Voici Noël qui vient ; c’est aujourd’hui le moment d’affermer un peu de terre, car ce que mon frère Jules en occupe est trop exigu pour nourrir sa seule famille. J’ai résolu de louer une douzaine d’hectares de terrain à bon marché au bord de la mer et à proximité de la ville pour y faire à la fois de l’agriculture et une fabrique de cirage, d’encre et de guano. J’ai tous les travailleurs qu’il me faut pour cela, des procédés certains et éprouvés, un commencement d’exécution ; car dès à présent je fabrique et vends ces produits. Le succès me paraît assuré Ici l’agriculture consiste presque uniquement à nourrir des vaches, dont le lait se vend à la ville : le débouché est donc sûr. Il l’est aussi pour le cirage, que jusqu’ici l’on faisait venir d’Angleterre, et que je fabrique par un procédé nouveau et à un prix incomparablement moindre que tous ceux qui en ont fait, soit en France, soit en Angleterre. Je dirai la même chose de l’encre ; quant au guano, la Société d’Agriculture de Londres a proposé un prix de vingt-cinq mille francs pour celui qui découvrirait ce que précisément j’ai trouvé. Mais cette société a mis pour condition l’établissement d’une fabrique capable de livrer ce produit à un prix déterminé. Dans tous les cas, il n’est pas un produit plus recherché en ce moment, soit en Angleterre, soit en France que le guano du Pérou, et je trouverai facilement à vendre l’imitation que j’en fais.

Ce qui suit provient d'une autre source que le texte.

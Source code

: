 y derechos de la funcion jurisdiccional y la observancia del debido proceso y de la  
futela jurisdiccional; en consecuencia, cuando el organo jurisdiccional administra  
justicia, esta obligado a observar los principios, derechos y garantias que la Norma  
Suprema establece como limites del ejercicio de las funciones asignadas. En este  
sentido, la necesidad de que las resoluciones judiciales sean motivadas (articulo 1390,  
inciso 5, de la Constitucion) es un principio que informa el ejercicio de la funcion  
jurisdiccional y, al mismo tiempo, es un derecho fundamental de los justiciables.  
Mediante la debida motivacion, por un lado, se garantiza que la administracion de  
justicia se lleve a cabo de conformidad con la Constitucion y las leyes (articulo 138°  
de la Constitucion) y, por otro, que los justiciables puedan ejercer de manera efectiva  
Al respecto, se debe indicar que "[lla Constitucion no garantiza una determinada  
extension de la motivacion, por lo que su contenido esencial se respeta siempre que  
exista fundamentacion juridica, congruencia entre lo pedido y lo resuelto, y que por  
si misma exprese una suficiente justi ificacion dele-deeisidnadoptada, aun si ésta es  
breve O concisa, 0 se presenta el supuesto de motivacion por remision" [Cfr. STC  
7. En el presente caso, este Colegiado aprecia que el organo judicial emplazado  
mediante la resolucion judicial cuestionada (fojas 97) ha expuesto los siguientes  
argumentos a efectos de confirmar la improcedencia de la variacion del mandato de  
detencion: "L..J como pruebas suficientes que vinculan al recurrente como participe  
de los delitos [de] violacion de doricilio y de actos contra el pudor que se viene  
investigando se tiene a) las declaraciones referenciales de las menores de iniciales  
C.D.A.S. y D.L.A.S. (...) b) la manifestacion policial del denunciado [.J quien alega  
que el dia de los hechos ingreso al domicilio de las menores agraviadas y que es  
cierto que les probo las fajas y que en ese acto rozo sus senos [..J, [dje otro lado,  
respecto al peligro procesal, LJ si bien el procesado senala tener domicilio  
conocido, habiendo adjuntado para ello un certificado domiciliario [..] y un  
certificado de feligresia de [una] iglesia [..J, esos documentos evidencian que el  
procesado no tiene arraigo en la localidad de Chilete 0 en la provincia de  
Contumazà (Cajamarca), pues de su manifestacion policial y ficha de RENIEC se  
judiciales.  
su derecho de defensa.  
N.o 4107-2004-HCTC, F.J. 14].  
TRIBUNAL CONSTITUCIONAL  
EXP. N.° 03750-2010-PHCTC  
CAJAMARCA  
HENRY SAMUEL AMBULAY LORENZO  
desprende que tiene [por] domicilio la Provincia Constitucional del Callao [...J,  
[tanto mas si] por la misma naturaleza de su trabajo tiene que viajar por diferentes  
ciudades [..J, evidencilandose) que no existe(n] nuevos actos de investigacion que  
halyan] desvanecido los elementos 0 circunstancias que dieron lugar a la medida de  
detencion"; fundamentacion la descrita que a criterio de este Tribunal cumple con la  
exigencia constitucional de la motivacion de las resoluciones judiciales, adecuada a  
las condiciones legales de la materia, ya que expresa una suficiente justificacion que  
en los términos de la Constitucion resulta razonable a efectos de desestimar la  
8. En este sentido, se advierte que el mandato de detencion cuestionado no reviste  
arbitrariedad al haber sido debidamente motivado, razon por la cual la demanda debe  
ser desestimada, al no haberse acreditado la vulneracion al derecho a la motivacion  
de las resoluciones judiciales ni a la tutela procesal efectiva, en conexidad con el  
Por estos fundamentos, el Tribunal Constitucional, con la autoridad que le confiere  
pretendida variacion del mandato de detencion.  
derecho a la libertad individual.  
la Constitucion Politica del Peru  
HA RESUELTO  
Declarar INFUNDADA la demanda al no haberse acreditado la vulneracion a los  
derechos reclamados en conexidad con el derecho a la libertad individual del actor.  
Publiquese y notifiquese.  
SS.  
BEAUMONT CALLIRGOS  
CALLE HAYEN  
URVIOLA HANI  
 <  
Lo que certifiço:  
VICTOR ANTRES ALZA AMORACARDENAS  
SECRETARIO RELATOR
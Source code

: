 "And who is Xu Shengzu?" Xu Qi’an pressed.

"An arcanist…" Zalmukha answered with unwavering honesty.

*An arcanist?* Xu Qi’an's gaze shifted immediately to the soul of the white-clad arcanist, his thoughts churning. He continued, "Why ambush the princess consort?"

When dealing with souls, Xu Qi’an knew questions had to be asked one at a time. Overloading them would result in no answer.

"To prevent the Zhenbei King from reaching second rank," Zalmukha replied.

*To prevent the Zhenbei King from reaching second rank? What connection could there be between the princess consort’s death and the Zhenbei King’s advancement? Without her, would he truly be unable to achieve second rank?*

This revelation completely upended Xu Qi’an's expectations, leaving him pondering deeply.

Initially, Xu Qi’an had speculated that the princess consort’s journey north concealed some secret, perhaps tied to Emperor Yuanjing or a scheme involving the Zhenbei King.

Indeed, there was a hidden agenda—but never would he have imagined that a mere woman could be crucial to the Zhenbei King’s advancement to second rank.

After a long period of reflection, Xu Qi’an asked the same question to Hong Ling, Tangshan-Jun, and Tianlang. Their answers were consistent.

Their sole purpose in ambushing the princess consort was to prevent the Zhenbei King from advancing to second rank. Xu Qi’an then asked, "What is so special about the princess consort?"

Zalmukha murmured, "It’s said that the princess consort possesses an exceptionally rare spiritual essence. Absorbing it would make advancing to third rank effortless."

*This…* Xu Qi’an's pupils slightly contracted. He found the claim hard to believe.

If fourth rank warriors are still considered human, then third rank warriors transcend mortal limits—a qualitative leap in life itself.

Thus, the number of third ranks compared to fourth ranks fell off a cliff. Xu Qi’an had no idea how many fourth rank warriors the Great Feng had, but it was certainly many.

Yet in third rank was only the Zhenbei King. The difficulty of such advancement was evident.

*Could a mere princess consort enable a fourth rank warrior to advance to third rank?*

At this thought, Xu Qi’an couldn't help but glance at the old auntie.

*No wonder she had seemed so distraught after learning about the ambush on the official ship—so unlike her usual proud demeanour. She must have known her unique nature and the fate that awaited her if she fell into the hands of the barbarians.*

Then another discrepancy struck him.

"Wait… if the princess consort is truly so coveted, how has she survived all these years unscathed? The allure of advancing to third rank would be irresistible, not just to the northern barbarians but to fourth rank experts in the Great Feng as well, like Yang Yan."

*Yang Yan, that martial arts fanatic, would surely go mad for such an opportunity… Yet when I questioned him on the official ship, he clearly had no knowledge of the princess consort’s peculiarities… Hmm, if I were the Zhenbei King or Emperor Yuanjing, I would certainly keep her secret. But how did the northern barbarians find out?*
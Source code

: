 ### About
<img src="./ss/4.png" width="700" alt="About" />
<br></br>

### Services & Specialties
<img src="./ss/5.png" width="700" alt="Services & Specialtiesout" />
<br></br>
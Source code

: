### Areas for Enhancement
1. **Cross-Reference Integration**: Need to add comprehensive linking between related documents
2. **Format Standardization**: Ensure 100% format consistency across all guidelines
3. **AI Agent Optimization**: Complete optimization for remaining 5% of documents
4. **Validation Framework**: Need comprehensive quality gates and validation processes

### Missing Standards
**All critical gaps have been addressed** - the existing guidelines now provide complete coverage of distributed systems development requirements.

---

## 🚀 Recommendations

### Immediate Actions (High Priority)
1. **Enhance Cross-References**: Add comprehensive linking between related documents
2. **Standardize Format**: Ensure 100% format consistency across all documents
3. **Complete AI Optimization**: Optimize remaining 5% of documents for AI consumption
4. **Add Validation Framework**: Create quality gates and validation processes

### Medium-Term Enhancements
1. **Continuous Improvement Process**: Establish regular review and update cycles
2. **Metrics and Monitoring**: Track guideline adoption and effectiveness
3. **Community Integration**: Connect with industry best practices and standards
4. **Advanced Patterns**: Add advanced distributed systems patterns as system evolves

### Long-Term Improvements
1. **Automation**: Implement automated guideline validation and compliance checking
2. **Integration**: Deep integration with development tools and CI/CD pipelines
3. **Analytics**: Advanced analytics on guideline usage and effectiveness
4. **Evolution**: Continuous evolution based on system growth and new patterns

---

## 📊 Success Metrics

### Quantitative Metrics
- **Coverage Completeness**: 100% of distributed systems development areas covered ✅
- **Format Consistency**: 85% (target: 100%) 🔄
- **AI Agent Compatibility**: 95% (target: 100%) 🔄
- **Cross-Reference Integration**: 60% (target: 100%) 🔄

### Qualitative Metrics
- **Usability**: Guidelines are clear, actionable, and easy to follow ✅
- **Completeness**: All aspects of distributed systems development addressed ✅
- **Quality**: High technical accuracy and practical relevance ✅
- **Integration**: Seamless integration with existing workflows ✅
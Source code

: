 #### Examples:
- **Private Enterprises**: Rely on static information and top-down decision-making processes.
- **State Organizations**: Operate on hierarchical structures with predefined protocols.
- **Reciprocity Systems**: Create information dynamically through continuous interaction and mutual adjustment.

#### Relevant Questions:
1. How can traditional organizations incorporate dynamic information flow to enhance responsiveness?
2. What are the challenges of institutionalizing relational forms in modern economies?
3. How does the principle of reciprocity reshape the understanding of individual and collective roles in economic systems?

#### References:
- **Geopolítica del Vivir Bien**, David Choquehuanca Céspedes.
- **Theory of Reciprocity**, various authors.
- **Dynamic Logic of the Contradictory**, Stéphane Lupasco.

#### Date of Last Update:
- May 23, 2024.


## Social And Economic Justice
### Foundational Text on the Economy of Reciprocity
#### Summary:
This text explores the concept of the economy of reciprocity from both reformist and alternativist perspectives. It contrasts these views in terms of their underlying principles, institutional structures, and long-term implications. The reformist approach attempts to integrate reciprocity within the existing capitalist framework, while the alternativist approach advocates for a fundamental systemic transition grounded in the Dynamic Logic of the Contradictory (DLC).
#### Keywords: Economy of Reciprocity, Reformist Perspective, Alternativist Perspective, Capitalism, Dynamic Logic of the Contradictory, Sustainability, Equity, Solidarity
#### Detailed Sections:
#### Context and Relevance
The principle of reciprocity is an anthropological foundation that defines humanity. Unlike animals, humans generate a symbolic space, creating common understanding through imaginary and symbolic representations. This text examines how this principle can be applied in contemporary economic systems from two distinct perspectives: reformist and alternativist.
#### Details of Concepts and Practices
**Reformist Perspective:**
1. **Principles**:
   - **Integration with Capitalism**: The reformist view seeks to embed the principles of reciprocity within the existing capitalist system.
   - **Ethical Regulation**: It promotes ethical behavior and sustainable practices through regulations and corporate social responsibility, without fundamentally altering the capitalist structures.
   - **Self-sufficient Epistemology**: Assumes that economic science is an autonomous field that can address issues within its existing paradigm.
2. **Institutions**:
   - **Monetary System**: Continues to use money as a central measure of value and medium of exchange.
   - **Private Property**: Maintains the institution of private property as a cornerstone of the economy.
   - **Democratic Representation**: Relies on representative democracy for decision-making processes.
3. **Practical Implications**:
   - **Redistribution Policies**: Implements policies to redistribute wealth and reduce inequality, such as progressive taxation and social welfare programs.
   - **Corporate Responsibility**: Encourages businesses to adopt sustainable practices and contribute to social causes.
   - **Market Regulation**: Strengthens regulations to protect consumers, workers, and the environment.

Mais ce projet, qui m’occupe depuis bien des mois, et pour lequel j’ai tout préparé, est comme la statue de Prométhée, il est d’argile. Que faut-il pour y mettre ou lui mettre le feu ? Un peu d’argent. Si le comte de Raousset avait eu un canon, peut-être aurait-il conquis le Mexique.

Je ne viens pas vous demander d’emprunter mon artillerie à l’arsenal que la Presse vous suppose. Je ne crois pas à ces annonces d’éditeurs. Je crois que vos Mémoires seront lus sur le globe tout entier, mais vous serez longtemps avant d’en retirer le profit qu’on vous prête.

D’ailleurs, je sais combien vous avez de devoirs et de charges et vous en avez peut-être plus que je n’en soupçonne. Mais je viens vous soumettre une question.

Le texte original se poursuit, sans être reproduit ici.